Stored data entries:
= Beginning of Section =

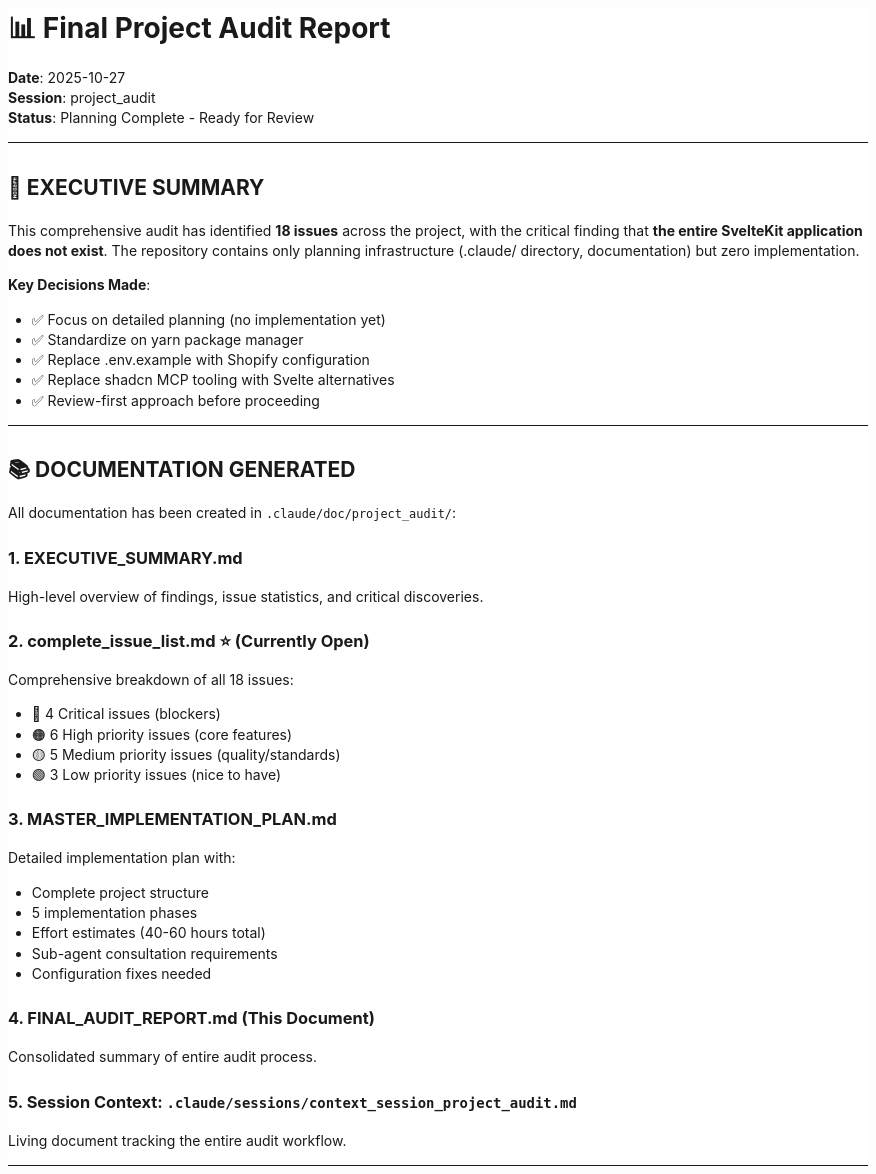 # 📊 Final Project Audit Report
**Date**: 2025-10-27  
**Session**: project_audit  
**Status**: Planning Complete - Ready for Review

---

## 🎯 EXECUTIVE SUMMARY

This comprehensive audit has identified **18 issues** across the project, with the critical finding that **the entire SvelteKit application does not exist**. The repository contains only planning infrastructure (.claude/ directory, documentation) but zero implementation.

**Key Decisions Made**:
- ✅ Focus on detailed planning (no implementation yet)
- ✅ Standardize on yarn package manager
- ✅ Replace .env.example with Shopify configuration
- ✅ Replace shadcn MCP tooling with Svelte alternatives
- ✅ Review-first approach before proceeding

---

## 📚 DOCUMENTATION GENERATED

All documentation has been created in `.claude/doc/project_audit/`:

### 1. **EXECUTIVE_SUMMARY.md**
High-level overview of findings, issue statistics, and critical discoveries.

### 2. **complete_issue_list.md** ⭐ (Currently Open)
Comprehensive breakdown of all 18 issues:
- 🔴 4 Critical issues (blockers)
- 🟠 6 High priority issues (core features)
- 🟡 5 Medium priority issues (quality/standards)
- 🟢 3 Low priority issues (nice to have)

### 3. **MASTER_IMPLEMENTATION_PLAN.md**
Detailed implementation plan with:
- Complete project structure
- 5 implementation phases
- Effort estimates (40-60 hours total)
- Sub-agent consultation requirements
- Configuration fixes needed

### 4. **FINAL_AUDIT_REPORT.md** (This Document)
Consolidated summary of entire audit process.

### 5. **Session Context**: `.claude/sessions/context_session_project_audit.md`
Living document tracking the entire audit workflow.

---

= End of Section =
= Beginning of Section =

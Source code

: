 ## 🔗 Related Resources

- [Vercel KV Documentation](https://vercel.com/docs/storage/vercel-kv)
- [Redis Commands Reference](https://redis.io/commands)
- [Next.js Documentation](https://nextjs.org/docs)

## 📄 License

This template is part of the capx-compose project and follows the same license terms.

= End of Section =
= Beginning of Section =

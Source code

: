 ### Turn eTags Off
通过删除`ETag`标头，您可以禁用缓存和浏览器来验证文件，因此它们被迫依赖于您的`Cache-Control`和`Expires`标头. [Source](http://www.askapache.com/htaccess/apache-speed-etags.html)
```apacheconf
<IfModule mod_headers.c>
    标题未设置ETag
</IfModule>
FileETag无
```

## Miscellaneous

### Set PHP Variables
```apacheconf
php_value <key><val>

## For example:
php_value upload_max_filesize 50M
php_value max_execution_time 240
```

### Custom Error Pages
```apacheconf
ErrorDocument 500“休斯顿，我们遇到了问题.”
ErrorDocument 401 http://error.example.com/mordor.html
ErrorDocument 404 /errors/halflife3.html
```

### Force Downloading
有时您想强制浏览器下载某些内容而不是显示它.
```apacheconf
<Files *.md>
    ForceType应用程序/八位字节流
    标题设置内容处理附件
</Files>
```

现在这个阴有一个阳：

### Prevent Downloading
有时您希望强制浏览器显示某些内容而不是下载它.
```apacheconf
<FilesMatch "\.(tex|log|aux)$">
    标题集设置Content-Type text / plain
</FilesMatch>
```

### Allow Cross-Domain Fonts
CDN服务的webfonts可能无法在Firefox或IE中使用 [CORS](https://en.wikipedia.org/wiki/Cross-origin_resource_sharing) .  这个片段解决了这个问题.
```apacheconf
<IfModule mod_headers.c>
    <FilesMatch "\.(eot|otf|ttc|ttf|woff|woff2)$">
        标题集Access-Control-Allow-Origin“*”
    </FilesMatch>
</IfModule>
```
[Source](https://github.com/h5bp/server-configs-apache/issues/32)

= End of Section =

■ **EXERCISE DESCRIPTION**:
Please, from the entries above, set down exactly the lines from the one containing "High-level overview of" through the one containing "- 🟠 6 High priority issues (core features)", and only those.

■ **RESULT BELOW**:
High-level overview of findings, issue statistics, and critical discoveries.

### 2. **complete_issue_list.md** ⭐ (Currently Open)
Comprehensive breakdown of all 18 issues:
- 🔴 4 Critical issues (blockers)
- 🟠 6 High priority issues (core features)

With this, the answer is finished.